Meanwhile, the role of one union, the Sudanese Professionals’ Association (SPA), has particularly stood out during the protests – succeeding not only in mobilising the street, but in leading the train demanding political change in the country.

Breaking the barrier of fear

When they began their latest struggle for change, the memory of the events of September 2013 was strongly present at the forefront of Sudanese minds. Then, and in a matter of a few days, Sudanese forces killed up to 200 protesters with live ammunition, according to human rights monitors (government statistics put the number of dead protesters at 80) – shocking Sudanese citizens in how the ‘Islamic-oriented’ regime dealt with peaceful citizens. Meanwhile, since the beginning of the current round of protests, 32 civilians have been estimated killed since December 2018, according to the Sudanese Interior Ministry, whereas Amnesty International puts the number at more than 51 dead.

Yet the protests continue. So, what changed between September 2013 and December 2018? We asked this question to lawyer and activist Muhammed al-Mukhtar, who simply answers that the machinery of repression entailing death, detention and torture effective in 2013 ceased to be so five years later – notably pointing to the protesters’ defiance of the emergency law imposed by the government since February 22. Indeed, al-Mukhtar notes that many of those arrested and sentenced to months’ imprisonment have refused to be released for a fine or on bail, in order to make sure that the regime does not benefit from such measures.

Al-Mukhtar says in an interview with Raseef22: “Above all that, emergency courts have become sites for the prosecution of the regime itself, and to display the bravery of the protesters who often chant for the nation and for freedom, sometimes in front of the judges themselves.”

The generation of change

What has been particularly noticeable in the current Sudanese revolution is that the generation which has never known any other ruler than al-Bashir, has been the same one to take up the reigns of change.

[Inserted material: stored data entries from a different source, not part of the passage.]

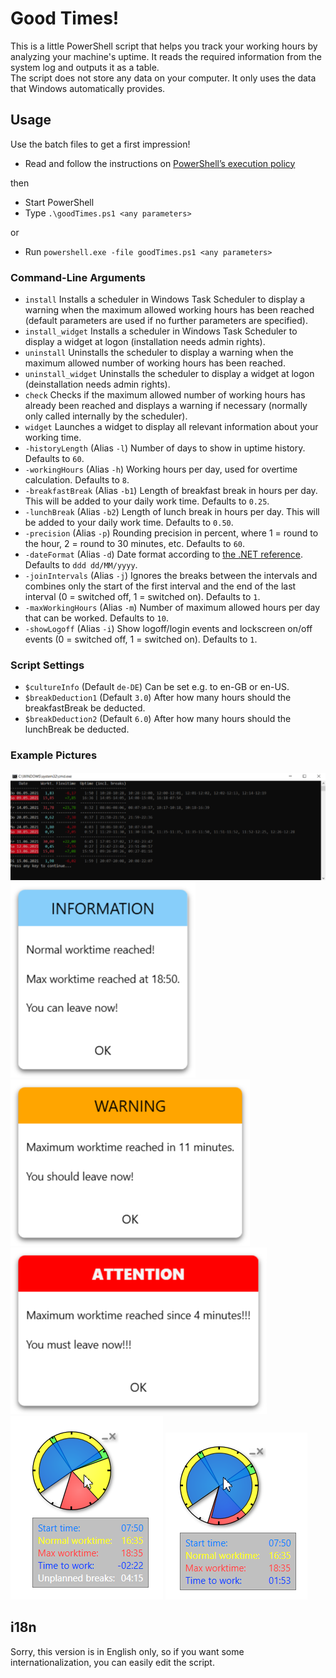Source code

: # Good Times!

This is a little PowerShell script that helps you track your working hours by analyzing your machine's uptime.
It reads the required information from the system log and outputs it as a table.\
The script does not store any data on your computer. It only uses the data that Windows automatically provides.

## Usage

Use the batch files to get a first impression!

* Read and follow the instructions on [PowerShell’s execution policy][1]

then

* Start PowerShell
* Type `.\goodTimes.ps1 <any parameters>` 

or

* Run `powershell.exe -file goodTimes.ps1 <any parameters>`


### Command-Line Arguments

* `install`
  Installs a scheduler in Windows Task Scheduler to display a warning when the maximum allowed working hours has been reached (default parameters are used if no further parameters are specified).
* `install_widget`
  Installs a scheduler in Windows Task Scheduler to display a widget at logon (installation needs admin rights).
* `uninstall`
  Uninstalls the scheduler to display a warning when the maximum allowed number of working hours has been reached.
* `uninstall_widget`
  Uninstalls the scheduler to display a widget at logon (deinstallation needs admin rights).
* `check`
  Checks if the maximum allowed number of working hours has already been reached and displays a warning if necessary (normally only called internally by the scheduler).
* `widget`
  Launches a widget to display all relevant information about your working time.
* `-historyLength` (Alias `-l`)
  Number of days to show in uptime history. Defaults to `60`.
* `-workingHours` (Alias `-h`)
  Working hours per day, used for overtime calculation. Defaults to `8`.
* `-breakfastBreak` (Alias `-b1`)
  Length of breakfast break in hours per day. This will be added to your daily work time. Defaults to `0.25`.
* `-lunchBreak` (Alias `-b2`)
  Length of lunch break in hours per day. This will be added to your daily work time. Defaults to `0.50`.
* `-precision` (Alias `-p`)
  Rounding precision in percent, where 1 = round to the hour, 2 = round to 30 minutes, etc. Defaults to `60`.
* `-dateFormat` (Alias `-d`)
  Date format according to [the .NET reference][2]. Defaults to `ddd dd/MM/yyyy`.
* `-joinIntervals` (Alias `-j`)
  Ignores the breaks between the intervals and combines only the start of the first interval and the end of the last interval (0 = switched off, 1 = switched on). Defaults to `1`.
* `-maxWorkingHours` (Alias `-m`)
  Number of maximum allowed hours per day that can be worked. Defaults to `10`.
* `-showLogoff` (Alias `-i`)
  Show logoff/login events and lockscreen on/off events (0 = switched off, 1 = switched on). Defaults to `1`.

### Script Settings
* `$cultureInfo` (Default `de-DE`)
  Can be set e.g. to en-GB or en-US.
* `$breakDeduction1` (Default `3.0`)
  After how many hours should the breakfastBreak be deducted.
* `$breakDeduction2` (Default `6.0`)
  After how many hours should the lunchBreak be deducted.

### Example Pictures
![worktimes](https://github.com/mumpitzstuff/goodTimes/blob/master/docu/worktimes.png?raw=true)\
![normal worktime reached message](https://github.com/mumpitzstuff/goodTimes/blob/master/docu/normal_worktime_reached.png?raw=true)
![max worktime reached warning](https://github.com/mumpitzstuff/goodTimes/blob/master/docu/max_worktime_reached.png?raw=true)
![max worktime reached error](https://github.com/mumpitzstuff/goodTimes/blob/master/docu/max_worktime_reached1.png?raw=true)\
![widget with unplanned breaks](https://github.com/mumpitzstuff/goodTimes/blob/master/docu/widget_with_unplanned_breaks.png?raw=true)
![widget without unplanned breaks](https://github.com/mumpitzstuff/goodTimes/blob/master/docu/widget_without_unplanned_breaks.png?raw=true)


## i18n

Sorry, this version is in English only, so if you want some internationalization, you can easily edit the script. 
 
 
[1]: http://stackoverflow.com/questions/10635/why-are-my-powershell-scripts-not-running
[2]: https://msdn.microsoft.com/en-us/library/8kb3ddd4.aspx?cs-lang=vb#content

What has been particularly noticeable in the current Sudanese revolution is that the generation which has never known any other ruler than al-Bashir, has been the same one to take up the reigns of change.

In particular, al-Mukhtar says that youth under 30 have displayed a rare courage in the face of the security machinery. Indeed, despite the fact that these protests were for many the first they ever attended, Al-Mukhtar says the youth have nevertheless “displayed a mastery in the hit-and-run game with soldiers, and showed a fighting spirit demonstrated by their resilience even if the price was a bullet to the heart.”

He adds that “among the evidence of this was when the martyr Abdul Azim Abu Bakr stood in front of a convoy of military vehicles raising the victory sign with his hand, without caring that he would pay the price of his life for this heroic stance.”

Al-Mukhtar also brings attention to other iconic examples from the uprising, including the chanting of women detainees for freedom from inside a police station, the jostling of young men to protect their female counterparts from the authority’s iron fist, and an incident in which a protester was seen raising the Sudanese flag while being trampled underneath the boots of soldiers. These were only some of the “many vivid situations which would need many books to enumerate,” says al-Mukhtar.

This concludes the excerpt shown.